As characters despair and question their worth on a continuum of life and death, it hasn’t become clear in which direction Weiner will finally guide ‘60s advertising creative director Don Draper (Jon Hamm), his caddish firm partner Roger Sterling (John Slattery), his progressive, headstrong protégé Peggy Olson (Elisabeth Moss) or any other of the heavily metaphorical program’s ensemble and their ambitions in a culturally shifting American landscape.
This critic has seen the first four episodes of Season 7: Part 2: “Severance,” “New Business,” “The Forecast,” and “Time & Life,” as well as every episode of the show preceding them. This latest run of episodes has been very strong, except perhaps aspects of “Severance” and “New Business;” the feeling of necessity in regurgitating old characters and themes is present to a degree in the latest efforts of the show.
However, as many critics have noted, the motif is fully in accordance with “Mad Men’s” fascination with the past and its sneaky reappearances throughout the present, as well as its prevailing influence in the lives of the show’s characters.
Ghostly brushes with fragments of personal history are memorably evoked twice in the new season. First, in “Severance,” the half-season premiere, Don is enticed by two women he sees and thinks he knows: the spitting image of a past lover, Rachel Menken (Maggie Siff) in front of his office mirror, and a waitress named Diana (Elizabeth Reaser). The latter is actually dead and the former was an instance of mistaken recognition, both of which provide for suitably haunting, gloomy, existential mini-crises for our protagonist.
Weiner and episode director Scott Hornbacher’s ghostly masterstroke, however, comes in the first scene of Season 7, Episode 9. The episode opens with the classically, eerily (if you’re familiar with the show’s lineage) domestic image of Don preparing food in a kitchen with Betty (January Jones), now his ex-wife, and his children.
The immediacy and lack of context for the moment catches us off-guard, prompting us to wonder whether this is a flashback to happier days in this broken family unit or if this is a brief moment of timeless bliss amidst the wreckage. Betty’s current husband, Henry Francis (Christopher Stanley), enters the room midway through the scene and the latter option crystallizes as the former shatters. It’s a beautifully orchestrated reveal that makes privy the audience to the characters’ inability to filter the past from bleeding onto their current states of mind.
In the penultimate-of-airing, quite wry episode, “Time & Life,” Weiner takes pleasure wallowing in the chaos of the disenchanted.
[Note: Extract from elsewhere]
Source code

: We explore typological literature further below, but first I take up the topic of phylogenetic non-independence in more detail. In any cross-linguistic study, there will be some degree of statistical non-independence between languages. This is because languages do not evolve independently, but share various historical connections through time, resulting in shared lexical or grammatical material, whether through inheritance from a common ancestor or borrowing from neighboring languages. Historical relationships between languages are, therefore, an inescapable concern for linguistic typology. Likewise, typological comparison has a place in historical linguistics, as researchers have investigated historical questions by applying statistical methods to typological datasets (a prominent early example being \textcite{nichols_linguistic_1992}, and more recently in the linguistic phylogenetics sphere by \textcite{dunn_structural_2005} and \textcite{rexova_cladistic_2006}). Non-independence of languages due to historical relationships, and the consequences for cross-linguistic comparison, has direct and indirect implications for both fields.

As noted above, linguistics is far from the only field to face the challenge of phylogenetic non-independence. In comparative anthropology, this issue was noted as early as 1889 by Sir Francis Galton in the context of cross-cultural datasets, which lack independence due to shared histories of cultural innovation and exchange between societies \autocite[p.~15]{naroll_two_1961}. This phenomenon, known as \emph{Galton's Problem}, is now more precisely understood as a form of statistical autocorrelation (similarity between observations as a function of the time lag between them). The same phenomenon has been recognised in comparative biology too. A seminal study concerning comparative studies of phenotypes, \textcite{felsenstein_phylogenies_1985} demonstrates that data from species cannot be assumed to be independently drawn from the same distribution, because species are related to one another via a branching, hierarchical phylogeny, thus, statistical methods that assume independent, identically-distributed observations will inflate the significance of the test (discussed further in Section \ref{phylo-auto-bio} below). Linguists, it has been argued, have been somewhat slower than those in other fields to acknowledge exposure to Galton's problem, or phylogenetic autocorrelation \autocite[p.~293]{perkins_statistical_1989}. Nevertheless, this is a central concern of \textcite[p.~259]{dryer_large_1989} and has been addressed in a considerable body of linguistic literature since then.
The final shot of the episode pulls back with melancholy until its characters are ants scurrying around in its petri dish of a frame—the Sterling Cooper Draper Pryce employees, and the world at large, indifferent to the ostensible leaders lined at the background of the composition despite their heralding of supposedly good news.
This moment ensures that “Mad Men” is largely about the inevitable creep of irrelevance and ordinariness in one’s life and that Weiner and co. are unafraid to dabble in reservoirs of negativity and futile fatalism.